How is disgraced former SF Supe "Tapioca" Ed Jew's fight to avoid his jail term for lying and saying he lived in SF coming along? Not so well, if San Francisco's District Attorney has anything to say about it.

We told you last month that Jew has returned home (to Burlingame, of course) after serving his five year federal sentence for fraud and extortion. But this is just an intermission, as he still has a one-year state sentence left to serve for lying about living in SF.

As we noted then, Jew's attorney, Stuart Hanlon, had been giving interviews saying that Jew shouldn't have to serve that sentence, in part because after a brief stop at a Sixth Street halfway house last August, "media attention" (in the form of an ABC 7 broadcast) meant Jew was forced to serve time at L.A.'s Metropolitan Detention Center for the final six months of his fraud sentence.

As that jail was, Hanlon says, "a maximum security lockup jail," Hanlon told reporters that since "Jew was not allowed to serve time in the halfway house, he should get credit for time served for his County Jail sentence."

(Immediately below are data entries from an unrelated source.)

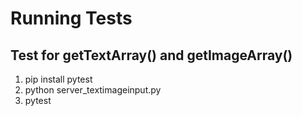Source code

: # Running Tests

## Test for getTextArray() and getImageArray()

1. pip install pytest
2. python server_textimageinput.py
3. pytest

However, Hanlon has apparently changed his story a bit since those interviews: In papers filed last week in SF Superior Court, Hanlon dropped the "media attention" excuse for why Jew had to leave the halcyon environs of Sixth Street. Instead, Hanlon says, the halfway house stop was just a mixup, as the Feds realized that with another sentence to serve, Jew was supposed to remain in jail. In other words, Jew shouldn't have gone to the halfway house in the first place, and when authorities realized their mistake, they rectified it.

In Hanlon and Jew's combined thought process, for some reason, this rule against halfway houses for convicts with another sentence to serve still means that "the extra punishment for his state conviction...has already occurred," reports the Chron.

Jew, who Hanlon said was not just teaching yoga but was also "building wheelchairs for poor children" while in jail, also contracted both valley fever and tuberculosis while in the pen, leaving Jew in poor health that could get poorer if subjected to this additional prison term.

Jew is expected to fight his second sentence in court March 21, but he shouldn't expect an easy ride from the District Attorney's office: as their spokesperson told Matier and Ross, "These are separate cases, separate crimes, separate jurisdictions and separate sentences."